Lercanidipine a new liphophilic vasoselective dihydropyridine- type calcium channel blocker with a growing use in recent years. It leads to systemic vasodilatation by blocking the influx of calcium ions through L-type calcium channels in cell membranes. It has a higher vascular selectivity, highly lipophilic feature, better tolerability and lower incidence of adverse effects, especially ankle edema. It has been rarely shown that lercanidipine have caused chyloperitoneum via increasing the trygliceride levels of peritoneal fluid, however the underlying mechanism of increasing tryglseride level has not been completely clarified [11].

A study that has been conducted in CAPD patients, turbid effluent has found to be 100% in patients with benidipine treatment, 42% in manidipine, 9% in nizoldipine and 0.6% in nifedipine [8]. Several studies have been reported the ratio of turbid effluent between 13% and 57% in patients with peritoneal dialysis under lercanidipine treatment [10-12]. In addition, Hsiao et al. have been demonstrated that 9 of 40 CAPD patients had cloudy effluent within two days of lercanidipine initiation. That 9 patients had higher mean triglyceride levels compared with the other 31 patients without cloudy effluent (19.3 ± 6.3 mg/dl vs. 0 mg/dl) [6]. Supportively, all triglyceride concentration in the cloudy effluent did not meet the criteria of chyloperitoneum (triglyceride levels over 110 mg/dl in the dialysate) in other reports. It has been reported that higher levels of triglyceride might be related with the large peritoneal dialysis volume due to increased peritoneal transport [13,14]. In addition, patients with lercanidipine-induced cloudy effluent tend to have a higher peritoneal membrane transport, which may lead to more lercanidipine accumulated in the peritoneal cavity through diffusion, and resulted in decreased lymphatic absorption [15,16]. Similarly, triglyceride levels of effluent in our case were mildly elevated and did not meet the criteria for chyloperitoneum, since she admitted earlier to hospital after taking the first dose of the lercanidipine.

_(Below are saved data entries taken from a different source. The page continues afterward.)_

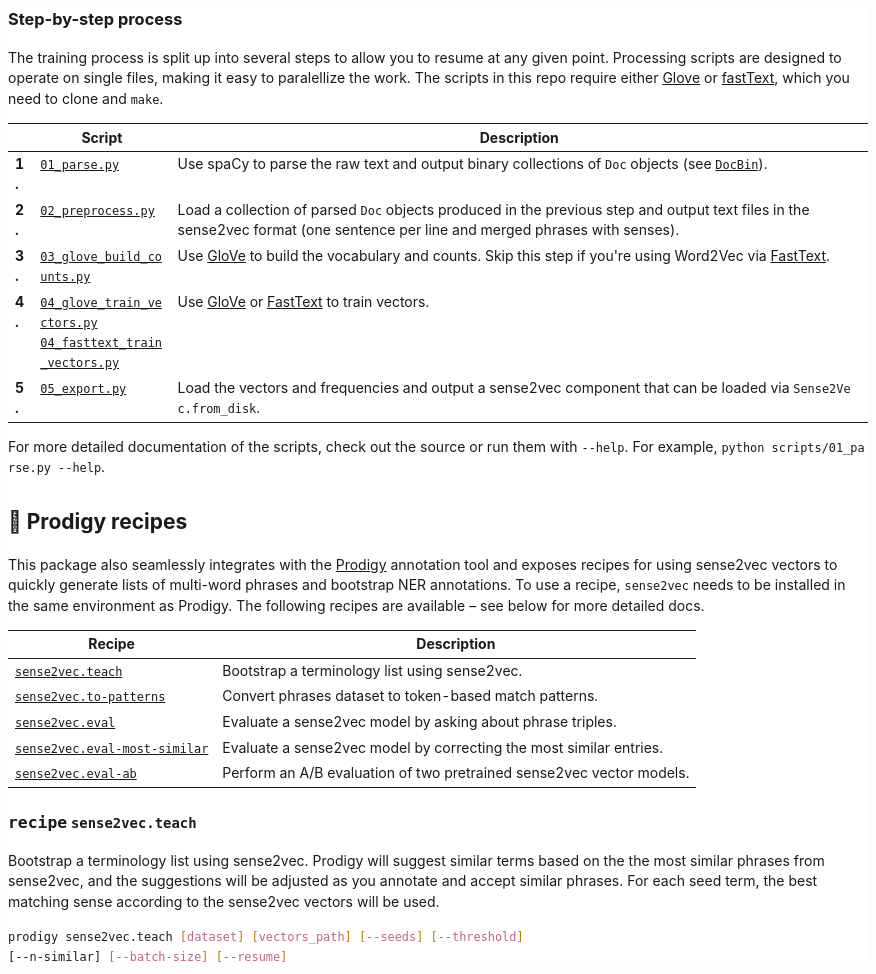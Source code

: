 ### Step-by-step process

The training process is split up into several steps to allow you to resume at
any given point. Processing scripts are designed to operate on single files,
making it easy to paralellize the work. The scripts in this repo require either
[Glove](https://github.com/stanfordnlp/GloVe) or
[fastText](https://github.com/facebookresearch/fastText), which you need to
clone and `make`.

|        | Script                                                                                                                                       | Description                                                                                                                                                                                 |
| ------ | -------------------------------------------------------------------------------------------------------------------------------------------- | ------------------------------------------------------------------------------------------------------------------------------------------------------------------------------------------- |
| **1.** | [`01_parse.py`](scripts/01_parse.py)                                                                                                         | Use spaCy to parse the raw text and output binary collections of `Doc` objects (see [`DocBin`](https://spacy.io/api/docbin)).                                                               |
| **2.** | [`02_preprocess.py`](scripts/02_preprocess.py)                                                                                               | Load a collection of parsed `Doc` objects produced in the previous step and output text files in the sense2vec format (one sentence per line and merged phrases with senses).               |
| **3.** | [`03_glove_build_counts.py`](scripts/03_glove_build_counts.py)                                                                               | Use [GloVe](https://github.com/stanfordnlp/GloVe) to build the vocabulary and counts. Skip this step if you're using Word2Vec via [FastText](https://github.com/facebookresearch/fastText). |
| **4.** | [`04_glove_train_vectors.py`](scripts/04_glove_train_vectors.py)<br />[`04_fasttext_train_vectors.py`](scripts/04_fasttext_train_vectors.py) | Use [GloVe](https://github.com/stanfordnlp/GloVe) or [FastText](https://github.com/facebookresearch/fastText) to train vectors.                                                             |
| **5.** | [`05_export.py`](scripts/05_export.py)                                                                                                       | Load the vectors and frequencies and output a sense2vec component that can be loaded via `Sense2Vec.from_disk`.                                                                             |

For more detailed documentation of the scripts, check out the source or run them
with `--help`. For example, `python scripts/01_parse.py --help`.

## 🍳 Prodigy recipes

This package also seamlessly integrates with the [Prodigy](https://prodi.gy)
annotation tool and exposes recipes for using sense2vec vectors to quickly
generate lists of multi-word phrases and bootstrap NER annotations. To use a
recipe, `sense2vec` needs to be installed in the same environment as Prodigy.
The following recipes are available – see below for more detailed docs.

| Recipe                                                              | Description                                                          |
| ------------------------------------------------------------------- | -------------------------------------------------------------------- |
| [`sense2vec.teach`](#recipe-sense2vecteach)                         | Bootstrap a terminology list using sense2vec.                        |
| [`sense2vec.to-patterns`](#recipe-sense2vecto-patterns)             | Convert phrases dataset to token-based match patterns.               |
| [`sense2vec.eval`](#recipe-sense2veceval)                           | Evaluate a sense2vec model by asking about phrase triples.           |
| [`sense2vec.eval-most-similar`](#recipe-sense2veceval-most-similar) | Evaluate a sense2vec model by correcting the most similar entries.   |
| [`sense2vec.eval-ab`](#recipe-sense2veceval-ab)                     | Perform an A/B evaluation of two pretrained sense2vec vector models. |

### <kbd>recipe</kbd> `sense2vec.teach`

Bootstrap a terminology list using sense2vec. Prodigy will suggest similar terms
based on the the most similar phrases from sense2vec, and the suggestions will
be adjusted as you annotate and accept similar phrases. For each seed term, the
best matching sense according to the sense2vec vectors will be used.

```bash
prodigy sense2vec.teach [dataset] [vectors_path] [--seeds] [--threshold]
[--n-similar] [--batch-size] [--resume]
```
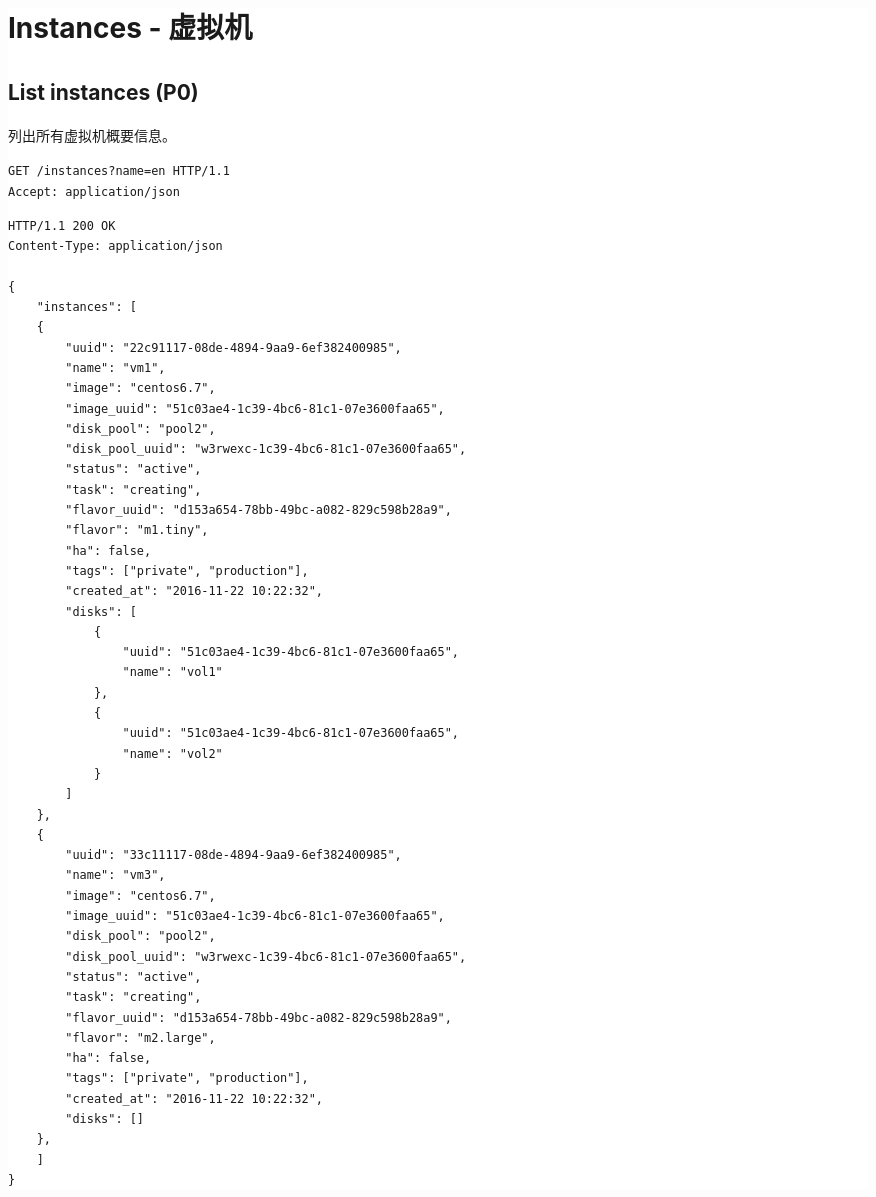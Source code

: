 # Instances - 虚拟机

## List instances (P0)

列出所有虚拟机概要信息。

```http
GET /instances?name=en HTTP/1.1
Accept: application/json
```

```http
HTTP/1.1 200 OK
Content-Type: application/json

{
    "instances": [
    {
        "uuid": "22c91117-08de-4894-9aa9-6ef382400985",
        "name": "vm1",
        "image": "centos6.7",
        "image_uuid": "51c03ae4-1c39-4bc6-81c1-07e3600faa65",
        "disk_pool": "pool2",
        "disk_pool_uuid": "w3rwexc-1c39-4bc6-81c1-07e3600faa65",
        "status": "active",
        "task": "creating",
        "flavor_uuid": "d153a654-78bb-49bc-a082-829c598b28a9",
        "flavor": "m1.tiny",
        "ha": false,
        "tags": ["private", "production"],
        "created_at": "2016-11-22 10:22:32",
        "disks": [
            {
                "uuid": "51c03ae4-1c39-4bc6-81c1-07e3600faa65",
                "name": "vol1"
            },
            {
                "uuid": "51c03ae4-1c39-4bc6-81c1-07e3600faa65",
                "name": "vol2"
            }
        ]
    },
    {
        "uuid": "33c11117-08de-4894-9aa9-6ef382400985",
        "name": "vm3",
        "image": "centos6.7",
        "image_uuid": "51c03ae4-1c39-4bc6-81c1-07e3600faa65",
        "disk_pool": "pool2",
        "disk_pool_uuid": "w3rwexc-1c39-4bc6-81c1-07e3600faa65",
        "status": "active",
        "task": "creating",
        "flavor_uuid": "d153a654-78bb-49bc-a082-829c598b28a9",
        "flavor": "m2.large",
        "ha": false,
        "tags": ["private", "production"],
        "created_at": "2016-11-22 10:22:32",
        "disks": []
    },
    ]
}
```
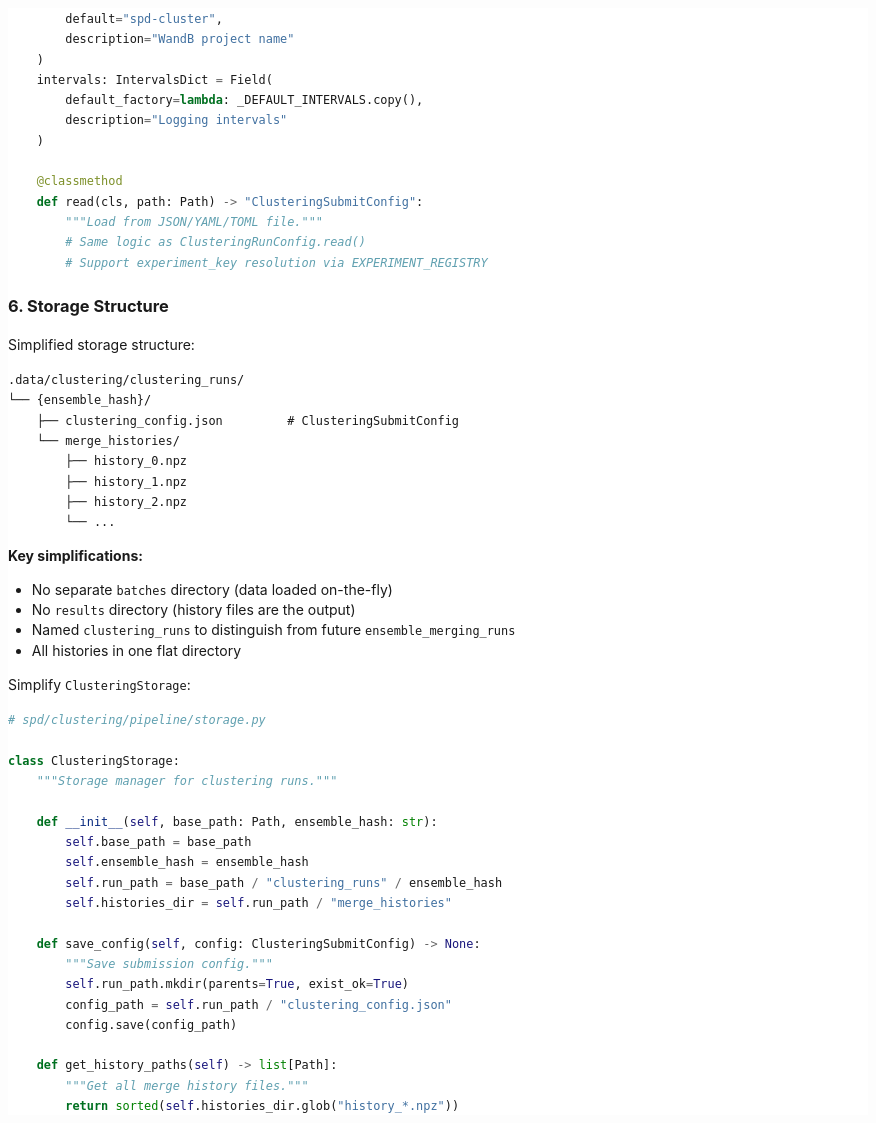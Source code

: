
 ```python
        default="spd-cluster",
        description="WandB project name"
    )
    intervals: IntervalsDict = Field(
        default_factory=lambda: _DEFAULT_INTERVALS.copy(),
        description="Logging intervals"
    )

    @classmethod
    def read(cls, path: Path) -> "ClusteringSubmitConfig":
        """Load from JSON/YAML/TOML file."""
        # Same logic as ClusteringRunConfig.read()
        # Support experiment_key resolution via EXPERIMENT_REGISTRY
```

### 6. Storage Structure

Simplified storage structure:

```
.data/clustering/clustering_runs/
└── {ensemble_hash}/
    ├── clustering_config.json         # ClusteringSubmitConfig
    └── merge_histories/
        ├── history_0.npz
        ├── history_1.npz
        ├── history_2.npz
        └── ...
```

**Key simplifications:**
- No separate `batches` directory (data loaded on-the-fly)
- No `results` directory (history files are the output)
- Named `clustering_runs` to distinguish from future `ensemble_merging_runs`
- All histories in one flat directory

Simplify `ClusteringStorage`:

```python
# spd/clustering/pipeline/storage.py

class ClusteringStorage:
    """Storage manager for clustering runs."""

    def __init__(self, base_path: Path, ensemble_hash: str):
        self.base_path = base_path
        self.ensemble_hash = ensemble_hash
        self.run_path = base_path / "clustering_runs" / ensemble_hash
        self.histories_dir = self.run_path / "merge_histories"

    def save_config(self, config: ClusteringSubmitConfig) -> None:
        """Save submission config."""
        self.run_path.mkdir(parents=True, exist_ok=True)
        config_path = self.run_path / "clustering_config.json"
        config.save(config_path)

    def get_history_paths(self) -> list[Path]:
        """Get all merge history files."""
        return sorted(self.histories_dir.glob("history_*.npz"))
```
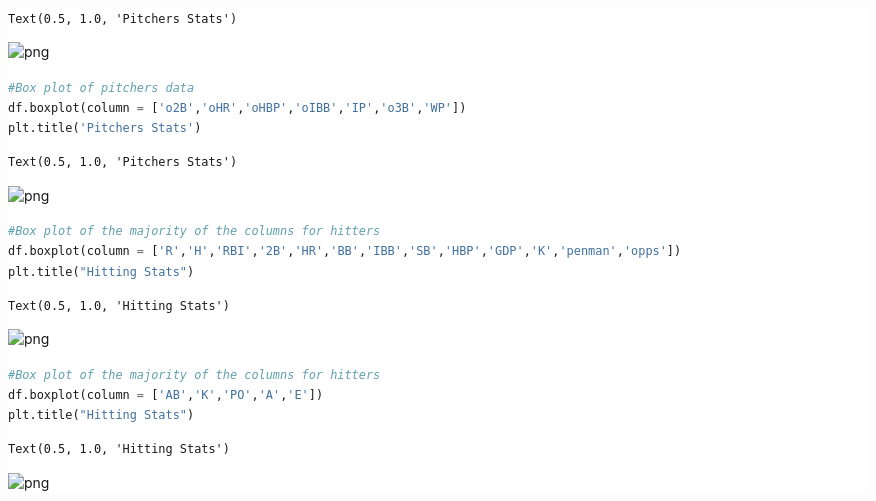 


    Text(0.5, 1.0, 'Pitchers Stats')




    
![png](output_32_1.png)
    



```python
#Box plot of pitchers data 
df.boxplot(column = ['o2B','oHR','oHBP','oIBB','IP','o3B','WP'])
plt.title('Pitchers Stats')
```




    Text(0.5, 1.0, 'Pitchers Stats')




    
![png](output_33_1.png)
    



```python
#Box plot of the majority of the columns for hitters 
df.boxplot(column = ['R','H','RBI','2B','HR','BB','IBB','SB','HBP','GDP','K','penman','opps'])
plt.title("Hitting Stats")
```




    Text(0.5, 1.0, 'Hitting Stats')




    
![png](output_34_1.png)
    



```python
#Box plot of the majority of the columns for hitters 
df.boxplot(column = ['AB','K','PO','A','E'])
plt.title("Hitting Stats")
```




    Text(0.5, 1.0, 'Hitting Stats')




    
![png](output_35_1.png)
    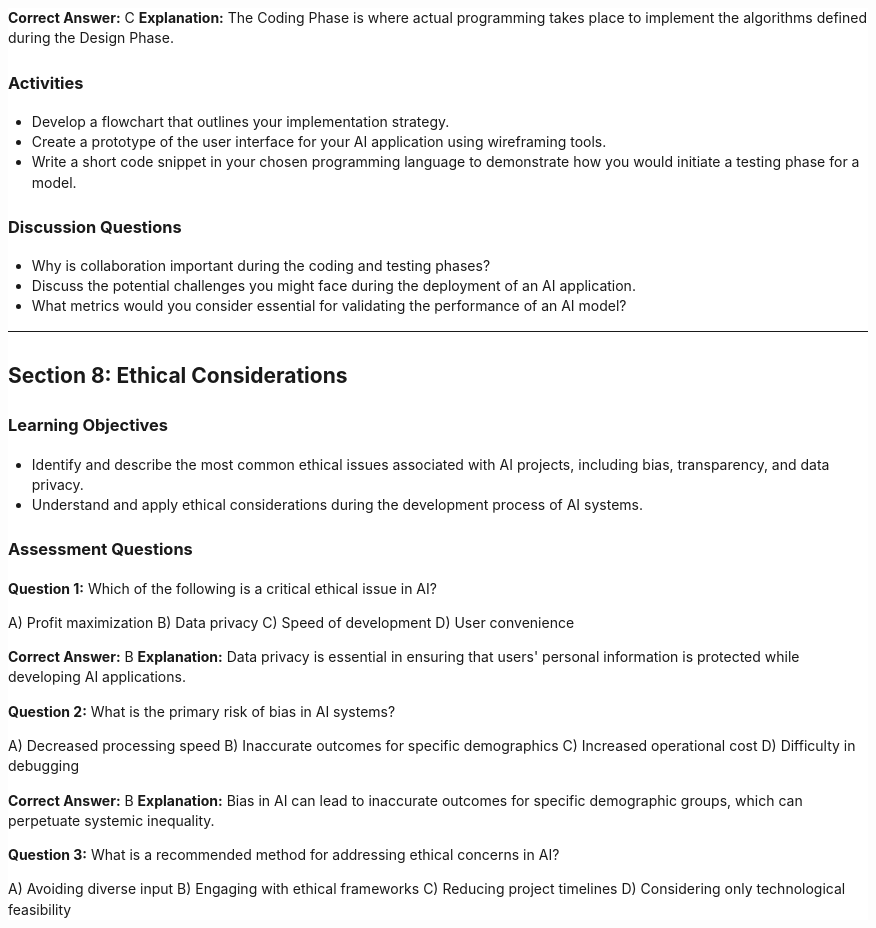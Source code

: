 **Correct Answer:** C
**Explanation:** The Coding Phase is where actual programming takes place to implement the algorithms defined during the Design Phase.

### Activities
- Develop a flowchart that outlines your implementation strategy.
- Create a prototype of the user interface for your AI application using wireframing tools.
- Write a short code snippet in your chosen programming language to demonstrate how you would initiate a testing phase for a model.

### Discussion Questions
- Why is collaboration important during the coding and testing phases?
- Discuss the potential challenges you might face during the deployment of an AI application.
- What metrics would you consider essential for validating the performance of an AI model?

---

## Section 8: Ethical Considerations

### Learning Objectives
- Identify and describe the most common ethical issues associated with AI projects, including bias, transparency, and data privacy.
- Understand and apply ethical considerations during the development process of AI systems.

### Assessment Questions

**Question 1:** Which of the following is a critical ethical issue in AI?

  A) Profit maximization
  B) Data privacy
  C) Speed of development
  D) User convenience

**Correct Answer:** B
**Explanation:** Data privacy is essential in ensuring that users' personal information is protected while developing AI applications.

**Question 2:** What is the primary risk of bias in AI systems?

  A) Decreased processing speed
  B) Inaccurate outcomes for specific demographics
  C) Increased operational cost
  D) Difficulty in debugging

**Correct Answer:** B
**Explanation:** Bias in AI can lead to inaccurate outcomes for specific demographic groups, which can perpetuate systemic inequality.

**Question 3:** What is a recommended method for addressing ethical concerns in AI?

  A) Avoiding diverse input
  B) Engaging with ethical frameworks
  C) Reducing project timelines
  D) Considering only technological feasibility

In conclusion, physicians should be aware of drug induced cloudy effluent in CAPD patients in the absence of peritonitis. It is important to diagnose non-infectious causes of turbid effluent to avoid unnecessary antibiotics therapy and their costs. Drugs, trauma and other possible causes should be questioned carefully.

Disclosure Statement

The authors report no conflicts of interest.